Three categories of context that don’t live in project files:

Domain semantics: What nulls mean. What “active” means. What the business considers a valid order vs. a test order.
Project inventory: Which shared assets exist and should not be recreated.
Layer rationale: Why intermediate models exist, what business logic they encapsulate, and which marts should source from them.

What Actually Helps

CLAUDE.md with explicit prohibitions. “Don’t recreate existing shared dimensions. Existing assets: dim_date at marts/common/dim_date, dim_customers at marts/customers/dim_customers.” “Always use left joins when joining to enrichment tables; our CRM data has gaps.” These don’t require the AI to understand the business — they encode the correct choice explicitly.

Project documentation on existing assets. A model description that says “Shared date dimension. Use this model rather than building your own date scaffolding” gives the agent information it needs to not recreate it. The documentation can substitute for AI business understanding when it’s specific and explicit enough.
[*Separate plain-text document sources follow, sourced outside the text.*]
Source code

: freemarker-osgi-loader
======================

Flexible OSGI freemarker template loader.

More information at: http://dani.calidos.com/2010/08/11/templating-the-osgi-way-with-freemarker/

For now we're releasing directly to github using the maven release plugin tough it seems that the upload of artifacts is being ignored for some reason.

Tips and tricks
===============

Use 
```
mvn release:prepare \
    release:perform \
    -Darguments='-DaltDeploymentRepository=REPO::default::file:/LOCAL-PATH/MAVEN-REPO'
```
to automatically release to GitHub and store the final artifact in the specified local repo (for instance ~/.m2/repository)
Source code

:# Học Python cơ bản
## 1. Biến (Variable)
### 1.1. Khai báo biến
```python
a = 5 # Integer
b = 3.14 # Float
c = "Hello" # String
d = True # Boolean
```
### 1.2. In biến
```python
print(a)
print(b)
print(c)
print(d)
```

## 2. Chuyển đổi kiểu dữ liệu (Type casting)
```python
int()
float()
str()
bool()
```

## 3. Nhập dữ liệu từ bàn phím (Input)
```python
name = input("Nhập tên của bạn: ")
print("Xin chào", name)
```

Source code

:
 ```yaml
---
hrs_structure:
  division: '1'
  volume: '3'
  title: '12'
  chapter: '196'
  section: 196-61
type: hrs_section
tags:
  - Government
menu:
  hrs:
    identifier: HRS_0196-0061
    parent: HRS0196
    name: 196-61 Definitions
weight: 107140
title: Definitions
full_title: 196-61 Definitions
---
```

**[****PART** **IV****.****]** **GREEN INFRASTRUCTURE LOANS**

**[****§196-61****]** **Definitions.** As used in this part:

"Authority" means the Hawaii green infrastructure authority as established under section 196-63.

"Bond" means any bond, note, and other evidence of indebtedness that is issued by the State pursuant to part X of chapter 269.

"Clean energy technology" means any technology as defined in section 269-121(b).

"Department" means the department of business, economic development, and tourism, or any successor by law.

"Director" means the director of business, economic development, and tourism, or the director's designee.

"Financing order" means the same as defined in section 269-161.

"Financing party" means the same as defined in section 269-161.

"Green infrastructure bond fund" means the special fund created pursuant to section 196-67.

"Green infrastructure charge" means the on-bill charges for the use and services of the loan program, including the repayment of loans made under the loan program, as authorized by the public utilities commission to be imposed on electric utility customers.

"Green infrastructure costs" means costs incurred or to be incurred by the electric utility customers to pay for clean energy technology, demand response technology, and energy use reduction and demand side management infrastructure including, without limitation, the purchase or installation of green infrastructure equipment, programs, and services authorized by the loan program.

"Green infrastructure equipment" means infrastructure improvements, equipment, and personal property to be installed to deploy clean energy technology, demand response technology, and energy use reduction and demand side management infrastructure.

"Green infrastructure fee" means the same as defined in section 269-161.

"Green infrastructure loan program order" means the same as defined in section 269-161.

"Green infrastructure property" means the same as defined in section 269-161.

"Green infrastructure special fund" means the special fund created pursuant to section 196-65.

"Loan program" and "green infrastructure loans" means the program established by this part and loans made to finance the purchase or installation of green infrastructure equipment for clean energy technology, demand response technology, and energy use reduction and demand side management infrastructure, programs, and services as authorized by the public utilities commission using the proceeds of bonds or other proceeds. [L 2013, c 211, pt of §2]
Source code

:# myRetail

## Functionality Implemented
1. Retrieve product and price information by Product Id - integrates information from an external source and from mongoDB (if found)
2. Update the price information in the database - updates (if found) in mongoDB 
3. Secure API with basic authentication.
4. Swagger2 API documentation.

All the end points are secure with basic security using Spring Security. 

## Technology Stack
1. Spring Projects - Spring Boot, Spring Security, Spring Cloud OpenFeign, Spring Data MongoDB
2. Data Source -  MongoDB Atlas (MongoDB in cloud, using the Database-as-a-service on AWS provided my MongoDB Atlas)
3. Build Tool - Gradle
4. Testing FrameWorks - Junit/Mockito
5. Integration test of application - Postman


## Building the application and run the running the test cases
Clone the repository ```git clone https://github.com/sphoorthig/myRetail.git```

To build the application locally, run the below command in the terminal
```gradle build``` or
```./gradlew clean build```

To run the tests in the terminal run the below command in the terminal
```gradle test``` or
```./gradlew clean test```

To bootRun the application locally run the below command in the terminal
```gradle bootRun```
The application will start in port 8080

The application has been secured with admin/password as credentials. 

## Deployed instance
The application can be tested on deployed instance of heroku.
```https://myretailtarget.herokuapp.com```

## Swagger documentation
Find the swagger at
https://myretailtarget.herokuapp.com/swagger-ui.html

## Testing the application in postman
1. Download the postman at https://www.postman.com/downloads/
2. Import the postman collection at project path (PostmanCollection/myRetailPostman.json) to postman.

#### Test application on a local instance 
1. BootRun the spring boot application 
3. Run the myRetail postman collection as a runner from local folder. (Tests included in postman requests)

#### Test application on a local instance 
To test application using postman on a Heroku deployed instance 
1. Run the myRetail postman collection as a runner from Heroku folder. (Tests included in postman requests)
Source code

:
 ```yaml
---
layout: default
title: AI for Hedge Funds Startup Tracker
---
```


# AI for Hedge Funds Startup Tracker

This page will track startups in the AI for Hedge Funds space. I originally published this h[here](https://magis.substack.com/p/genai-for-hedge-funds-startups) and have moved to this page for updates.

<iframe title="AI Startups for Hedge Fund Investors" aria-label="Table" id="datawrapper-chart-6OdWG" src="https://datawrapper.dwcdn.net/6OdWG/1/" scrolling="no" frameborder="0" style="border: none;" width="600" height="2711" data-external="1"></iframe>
Structural review, not just syntax review. When reviewing AI-generated dbt models, check the join types deliberately. Check which layer the model is sourcing from. Check whether any logic being implemented already exists in an intermediate model. These aren’t things you’d normally need to check when writing the code yourself — they’re things you need to check specifically because of how AI makes decisions.

Tests that catch silent filtering. A test that validates row counts against a known baseline — or a not_null test on a column that should never be null but might be silently filtered by an inner join — catches the wrong-join failure before it reaches production. dbt Testing Strategy by Layer covers where to add these.

Starting smaller. The case study involved building an entire dbt project end-to-end. That scope amplifies judgment failures — each wrong decision compounds with others. Having AI build individual models, in the context of an existing project where the layer structure already exists and intermediate models are already in place, gives it less room to make architectural choices incorrectly.

Operating Range

AI is reliable at pattern replication, boilerplate generation, multi-file edits, and iterative debugging. It is unreliable for architectural judgment when it lacks business context. The productive division is for humans to make architectural decisions — which layer to source from, whether a shared asset exists, which join type is correct — and for AI to implement those decisions. This is narrower than “build me a dbt project end-to-end,” but the implementation work (model SQL, YAML generation, test execution, compilation debugging) is where AI saves the most time with the least risk.